# TASK DIRECTIONS:
All lines holding the word "section" are to be copied from the records beneath.

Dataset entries
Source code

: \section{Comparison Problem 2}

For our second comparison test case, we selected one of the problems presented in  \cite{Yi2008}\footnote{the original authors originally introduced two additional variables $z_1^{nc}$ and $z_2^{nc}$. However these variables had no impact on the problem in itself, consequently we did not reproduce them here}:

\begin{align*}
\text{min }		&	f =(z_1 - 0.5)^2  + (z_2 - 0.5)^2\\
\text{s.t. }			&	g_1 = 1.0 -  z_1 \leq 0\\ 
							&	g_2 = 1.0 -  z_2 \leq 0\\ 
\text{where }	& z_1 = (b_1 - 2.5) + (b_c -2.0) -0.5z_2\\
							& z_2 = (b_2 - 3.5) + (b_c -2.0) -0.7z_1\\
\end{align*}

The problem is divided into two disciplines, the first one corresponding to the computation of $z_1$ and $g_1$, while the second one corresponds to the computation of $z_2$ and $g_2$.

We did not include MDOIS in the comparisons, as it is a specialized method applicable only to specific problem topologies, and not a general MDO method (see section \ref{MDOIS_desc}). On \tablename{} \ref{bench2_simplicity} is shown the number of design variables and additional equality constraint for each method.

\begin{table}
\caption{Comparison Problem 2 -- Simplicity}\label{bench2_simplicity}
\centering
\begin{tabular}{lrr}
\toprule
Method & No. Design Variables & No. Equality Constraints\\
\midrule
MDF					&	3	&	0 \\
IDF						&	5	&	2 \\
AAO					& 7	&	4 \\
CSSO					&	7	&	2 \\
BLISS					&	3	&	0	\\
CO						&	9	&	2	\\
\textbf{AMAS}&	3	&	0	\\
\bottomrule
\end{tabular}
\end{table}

# TASK RESULT:
: \section{Comparison Problem 2}
We did not include MDOIS in the comparisons, as it is a specialized method applicable only to specific problem topologies, and not a general MDO method (see section \ref{MDOIS_desc}). On \tablename{} \ref{bench2_simplicity} is shown the number of design variables and additional equality constraint for each method.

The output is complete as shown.